Ho conosciuto Mark tramite amici comuni. A dire il vero, all’inizio non lo
prendevo sul serio. Mi sembrava di essere ancora troppo giovane per il
matrimonio: avevo davanti a me la vita, i progetti, la libertà. Non avevo fretta
di legarmi.

Ma Mark si è rivelato una persona di cui è difficile non fidarsi. Calmo,
educato, attento. Non alzava mai la voce, sapeva ascoltare e si comportava
sempre con dignità. Accanto a lui ci si sentiva tranquilli. Pian piano questa
sicurezza si è trasformata in affetto e poi nella decisione di sposarlo.

L’unica cosa che mi turbava fin dall’inizio erano i suoi genitori. Erano troppo
generosi. Già prima del matrimonio avevano promesso di regalarmi una casa, una
macchina e una grossa somma di denaro, se avessi accettato di diventare la moglie
di loro figlio. Allora mi sembrava strano, ma ho deciso che semplicemente si
preoccupavano per Mark e volevano garantirgli il futuro. La loro famiglia era
influente e rispettata, e non ho cercato secondi fini dove pensavo non ce ne
fossero.

La sera dopo il matrimonio siamo rimasti soli. La stanza era silenziosa,
illuminata da una luce soffusa. Mark stava accanto a me in camicia bianca,
visibilmente teso, come se stesse rimandando una conversazione inevitabile.
Quando ho abbassato lo sguardo e ho guardato “là”, tutto è diventato chiaro.

Con orrore ho capito perché i suoi genitori mi avevano dato tutti quei beni per
farmi sposare loro figlio.

Ho urlato dall’orrore vedendo questo…

Mi sono tirata indietro e ho urlato — non per paura, ma per la improvvisa
consapevolezza di ciò in cui ero stata coinvolta.

Mark non era come gli uomini che avevo conosciuto prima.

Mi ha fermata subito.
— Ti prego, non gridare, — ha detto piano. — Ti spiegherò tutto.

Parlava lentamente, come se si fosse preparato da tempo a quella conversazione.

Da bambino aveva avuto un incidente, dopo il quale aveva perso per sempre la
possibilità di avere figli. Nella sua famiglia questo equivaleva alla vergogna.

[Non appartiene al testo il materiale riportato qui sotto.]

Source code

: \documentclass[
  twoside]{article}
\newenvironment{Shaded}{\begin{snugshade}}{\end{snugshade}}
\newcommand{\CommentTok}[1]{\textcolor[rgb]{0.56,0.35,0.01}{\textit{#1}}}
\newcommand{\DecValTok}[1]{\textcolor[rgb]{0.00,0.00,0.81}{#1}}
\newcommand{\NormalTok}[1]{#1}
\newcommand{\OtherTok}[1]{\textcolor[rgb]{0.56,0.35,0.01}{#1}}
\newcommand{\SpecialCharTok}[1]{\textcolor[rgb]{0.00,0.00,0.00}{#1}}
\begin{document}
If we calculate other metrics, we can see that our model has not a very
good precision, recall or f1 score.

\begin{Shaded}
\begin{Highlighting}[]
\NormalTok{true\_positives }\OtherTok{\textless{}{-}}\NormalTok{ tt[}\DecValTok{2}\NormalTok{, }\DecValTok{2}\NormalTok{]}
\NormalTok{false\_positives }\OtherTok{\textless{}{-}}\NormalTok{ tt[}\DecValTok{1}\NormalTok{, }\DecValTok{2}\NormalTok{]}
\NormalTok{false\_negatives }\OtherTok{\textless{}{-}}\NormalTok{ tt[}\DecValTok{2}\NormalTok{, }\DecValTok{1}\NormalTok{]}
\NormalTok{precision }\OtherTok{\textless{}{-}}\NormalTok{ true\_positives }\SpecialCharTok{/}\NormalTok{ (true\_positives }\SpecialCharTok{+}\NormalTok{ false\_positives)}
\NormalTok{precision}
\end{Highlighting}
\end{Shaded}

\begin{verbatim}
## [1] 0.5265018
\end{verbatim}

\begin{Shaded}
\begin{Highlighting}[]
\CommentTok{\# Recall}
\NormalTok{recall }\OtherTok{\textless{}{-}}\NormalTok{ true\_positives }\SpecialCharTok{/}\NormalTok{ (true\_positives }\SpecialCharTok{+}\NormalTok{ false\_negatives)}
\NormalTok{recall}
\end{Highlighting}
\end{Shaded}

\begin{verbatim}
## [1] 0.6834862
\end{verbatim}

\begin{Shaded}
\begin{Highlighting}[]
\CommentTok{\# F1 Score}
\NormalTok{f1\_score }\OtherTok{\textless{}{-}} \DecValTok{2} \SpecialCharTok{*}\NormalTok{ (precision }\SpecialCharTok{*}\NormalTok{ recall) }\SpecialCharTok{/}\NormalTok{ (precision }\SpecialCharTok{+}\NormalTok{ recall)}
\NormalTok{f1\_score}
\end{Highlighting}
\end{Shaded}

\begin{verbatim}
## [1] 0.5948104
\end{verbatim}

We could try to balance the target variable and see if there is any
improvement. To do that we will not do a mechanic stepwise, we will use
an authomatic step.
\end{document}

I suoi genitori non potevano permettere che la società scoprisse la verità.
Avevano bisogno di una moglie per il figlio — ufficiale, rispettabile, senza
scandali né domande.

— Non sono come gli altri uomini, — disse direttamente. — E non potrò mai esserlo.
Ma avevo bisogno di una moglie. Non per amore. Per la reputazione della famiglia.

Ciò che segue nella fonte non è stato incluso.